● **Task details**:
Return each line of the entries that mentions the word "architecture".

Dataset entries
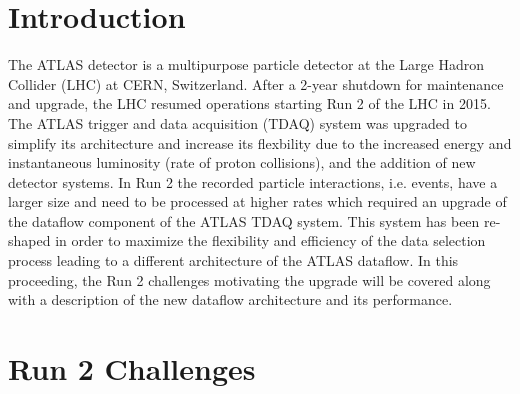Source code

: \graphicspath{{figures/roib/}}


\section{Introduction}

The ATLAS detector \cite{1748-0221-3-08-S08003} is a multipurpose particle detector
at the Large Hadron Collider (LHC) at CERN, Switzerland. After a 2-year shutdown 
 for maintenance and upgrade, the LHC resumed operations starting Run 2 of the LHC in 2015.
The ATLAS trigger and data acquisition (TDAQ) system was upgraded 
to simplify its architecture and increase its flexbility due to the
increased energy and instantaneous luminosity (rate of proton collisions), and the 
addition of new detector systems. 
In Run 2 the recorded particle interactions, i.e. events, have a larger size and 
need to be processed at higher rates which required an upgrade of the dataflow 
component of the ATLAS TDAQ system. This system has been re-shaped in order to maximize 
the flexibility and efficiency of the data selection process leading to a different architecture of the ATLAS dataflow. 
In this proceeding, the Run 2 challenges motivating the upgrade will be covered along with 
a description of the new dataflow architecture and its performance. 


\section{Run 2 Challenges}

● **Result for this exercise**:
to simplify its architecture and increase its flexbility due to the
the flexibility and efficiency of the data selection process leading to a different architecture of the ATLAS dataflow. 
a description of the new dataflow architecture and its performance. 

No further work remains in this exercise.